_TASK GOAL_:
Below are some entries; can you quote all of them exactly?

_DATA TO PROCESS_:
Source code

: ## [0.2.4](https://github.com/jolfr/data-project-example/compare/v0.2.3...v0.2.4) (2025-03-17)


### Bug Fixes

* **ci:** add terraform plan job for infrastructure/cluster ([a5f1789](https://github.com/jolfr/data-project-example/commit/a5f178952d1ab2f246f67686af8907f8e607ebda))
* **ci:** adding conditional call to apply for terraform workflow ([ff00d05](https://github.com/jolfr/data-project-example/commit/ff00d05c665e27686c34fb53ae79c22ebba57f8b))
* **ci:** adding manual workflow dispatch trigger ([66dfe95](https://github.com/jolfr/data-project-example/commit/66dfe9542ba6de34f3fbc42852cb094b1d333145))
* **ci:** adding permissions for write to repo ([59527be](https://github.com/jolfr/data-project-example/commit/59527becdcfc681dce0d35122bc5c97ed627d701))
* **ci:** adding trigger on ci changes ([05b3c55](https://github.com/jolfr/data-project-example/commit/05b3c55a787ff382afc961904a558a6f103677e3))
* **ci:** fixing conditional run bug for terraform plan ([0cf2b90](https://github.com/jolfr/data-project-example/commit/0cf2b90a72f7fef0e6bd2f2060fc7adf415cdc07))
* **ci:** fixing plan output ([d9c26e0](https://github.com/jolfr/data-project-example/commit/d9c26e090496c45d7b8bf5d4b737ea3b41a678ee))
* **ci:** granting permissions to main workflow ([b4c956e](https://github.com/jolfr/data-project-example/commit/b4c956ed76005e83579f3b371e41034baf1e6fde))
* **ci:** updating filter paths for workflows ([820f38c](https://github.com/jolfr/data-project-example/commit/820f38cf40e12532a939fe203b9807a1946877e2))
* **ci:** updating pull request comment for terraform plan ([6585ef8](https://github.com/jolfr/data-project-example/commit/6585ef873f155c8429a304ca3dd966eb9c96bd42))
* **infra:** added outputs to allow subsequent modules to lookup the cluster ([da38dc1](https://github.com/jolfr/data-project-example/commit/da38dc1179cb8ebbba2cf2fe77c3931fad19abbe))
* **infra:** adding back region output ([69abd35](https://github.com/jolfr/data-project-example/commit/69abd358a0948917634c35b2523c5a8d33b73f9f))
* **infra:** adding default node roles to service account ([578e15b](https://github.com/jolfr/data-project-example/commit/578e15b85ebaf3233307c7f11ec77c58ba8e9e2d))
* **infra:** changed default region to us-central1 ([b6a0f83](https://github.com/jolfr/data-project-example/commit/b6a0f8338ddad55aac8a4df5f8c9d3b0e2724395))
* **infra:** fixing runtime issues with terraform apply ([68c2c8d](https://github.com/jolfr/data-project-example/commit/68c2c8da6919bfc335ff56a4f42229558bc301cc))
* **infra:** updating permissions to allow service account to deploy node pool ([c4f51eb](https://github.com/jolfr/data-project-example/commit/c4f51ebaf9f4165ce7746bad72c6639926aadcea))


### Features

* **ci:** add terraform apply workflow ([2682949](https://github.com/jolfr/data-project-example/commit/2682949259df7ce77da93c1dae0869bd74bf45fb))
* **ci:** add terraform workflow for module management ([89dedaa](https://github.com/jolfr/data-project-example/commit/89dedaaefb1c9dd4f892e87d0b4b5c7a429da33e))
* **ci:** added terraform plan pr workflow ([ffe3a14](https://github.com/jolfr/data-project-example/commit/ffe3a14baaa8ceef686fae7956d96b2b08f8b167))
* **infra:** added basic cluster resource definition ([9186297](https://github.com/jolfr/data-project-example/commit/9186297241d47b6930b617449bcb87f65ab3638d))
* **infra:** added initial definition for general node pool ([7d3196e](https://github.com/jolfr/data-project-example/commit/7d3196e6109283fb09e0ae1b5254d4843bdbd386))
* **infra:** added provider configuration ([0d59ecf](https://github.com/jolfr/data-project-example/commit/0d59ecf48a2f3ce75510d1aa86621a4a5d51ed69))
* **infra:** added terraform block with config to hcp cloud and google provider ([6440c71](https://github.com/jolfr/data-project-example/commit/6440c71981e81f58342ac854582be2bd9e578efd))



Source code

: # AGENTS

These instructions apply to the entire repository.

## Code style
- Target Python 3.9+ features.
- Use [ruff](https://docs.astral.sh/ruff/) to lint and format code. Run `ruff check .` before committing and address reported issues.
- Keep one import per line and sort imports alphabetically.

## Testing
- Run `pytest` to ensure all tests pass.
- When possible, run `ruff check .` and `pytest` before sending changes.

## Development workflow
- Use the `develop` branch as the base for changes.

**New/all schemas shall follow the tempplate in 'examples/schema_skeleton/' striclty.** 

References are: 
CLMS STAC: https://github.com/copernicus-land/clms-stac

_EXERCISE RESULT_:
Source code

: ## [0.2.4](https://github.com/jolfr/data-project-example/compare/v0.2.3...v0.2.4) (2025-03-17)


### Bug Fixes

* **ci:** add terraform plan job for infrastructure/cluster ([a5f1789](https://github.com/jolfr/data-project-example/commit/a5f178952d1ab2f246f67686af8907f8e607ebda))
* **ci:** adding conditional call to apply for terraform workflow ([ff00d05](https://github.com/jolfr/data-project-example/commit/ff00d05c665e27686c34fb53ae79c22ebba57f8b))
* **ci:** adding manual workflow dispatch trigger ([66dfe95](https://github.com/jolfr/data-project-example/commit/66dfe9542ba6de34f3fbc42852cb094b1d333145))
* **ci:** adding permissions for write to repo ([59527be](https://github.com/jolfr/data-project-example/commit/59527becdcfc681dce0d35122bc5c97ed627d701))
* **ci:** adding trigger on ci changes ([05b3c55](https://github.com/jolfr/data-project-example/commit/05b3c55a787ff382afc961904a558a6f103677e3))
* **ci:** fixing conditional run bug for terraform plan ([0cf2b90](https://github.com/jolfr/data-project-example/commit/0cf2b90a72f7fef0e6bd2f2060fc7adf415cdc07))
* **ci:** fixing plan output ([d9c26e0](https://github.com/jolfr/data-project-example/commit/d9c26e090496c45d7b8bf5d4b737ea3b41a678ee))
* **ci:** granting permissions to main workflow ([b4c956e](https://github.com/jolfr/data-project-example/commit/b4c956ed76005e83579f3b371e41034baf1e6fde))
* **ci:** updating filter paths for workflows ([820f38c](https://github.com/jolfr/data-project-example/commit/820f38cf40e12532a939fe203b9807a1946877e2))
* **ci:** updating pull request comment for terraform plan ([6585ef8](https://github.com/jolfr/data-project-example/commit/6585ef873f155c8429a304ca3dd966eb9c96bd42))
* **infra:** added outputs to allow subsequent modules to lookup the cluster ([da38dc1](https://github.com/jolfr/data-project-example/commit/da38dc1179cb8ebbba2cf2fe77c3931fad19abbe))
* **infra:** adding back region output ([69abd35](https://github.com/jolfr/data-project-example/commit/69abd358a0948917634c35b2523c5a8d33b73f9f))
* **infra:** adding default node roles to service account ([578e15b](https://github.com/jolfr/data-project-example/commit/578e15b85ebaf3233307c7f11ec77c58ba8e9e2d))
* **infra:** changed default region to us-central1 ([b6a0f83](https://github.com/jolfr/data-project-example/commit/b6a0f8338ddad55aac8a4df5f8c9d3b0e2724395))
* **infra:** fixing runtime issues with terraform apply ([68c2c8d](https://github.com/jolfr/data-project-example/commit/68c2c8da6919bfc335ff56a4f42229558bc301cc))
* **infra:** updating permissions to allow service account to deploy node pool ([c4f51eb](https://github.com/jolfr/data-project-example/commit/c4f51ebaf9f4165ce7746bad72c6639926aadcea))


### Features

* **ci:** add terraform apply workflow ([2682949](https://github.com/jolfr/data-project-example/commit/2682949259df7ce77da93c1dae0869bd74bf45fb))
* **ci:** add terraform workflow for module management ([89dedaa](https://github.com/jolfr/data-project-example/commit/89dedaaefb1c9dd4f892e87d0b4b5c7a429da33e))
* **ci:** added terraform plan pr workflow ([ffe3a14](https://github.com/jolfr/data-project-example/commit/ffe3a14baaa8ceef686fae7956d96b2b08f8b167))
* **infra:** added basic cluster resource definition ([9186297](https://github.com/jolfr/data-project-example/commit/9186297241d47b6930b617449bcb87f65ab3638d))
* **infra:** added initial definition for general node pool ([7d3196e](https://github.com/jolfr/data-project-example/commit/7d3196e6109283fb09e0ae1b5254d4843bdbd386))
* **infra:** added provider configuration ([0d59ecf](https://github.com/jolfr/data-project-example/commit/0d59ecf48a2f3ce75510d1aa86621a4a5d51ed69))
* **infra:** added terraform block with config to hcp cloud and google provider ([6440c71](https://github.com/jolfr/data-project-example/commit/6440c71981e81f58342ac854582be2bd9e578efd))



Source code

: # AGENTS

These instructions apply to the entire repository.

## Code style
- Target Python 3.9+ features.
- Use [ruff](https://docs.astral.sh/ruff/) to lint and format code. Run `ruff check .` before committing and address reported issues.
- Keep one import per line and sort imports alphabetically.

## Testing
- Run `pytest` to ensure all tests pass.
- When possible, run `ruff check .` and `pytest` before sending changes.

## Development workflow
- Use the `develop` branch as the base for changes.

**New/all schemas shall follow the tempplate in 'examples/schema_skeleton/' striclty.** 

References are: 
CLMS STAC: https://github.com/copernicus-land/clms-stac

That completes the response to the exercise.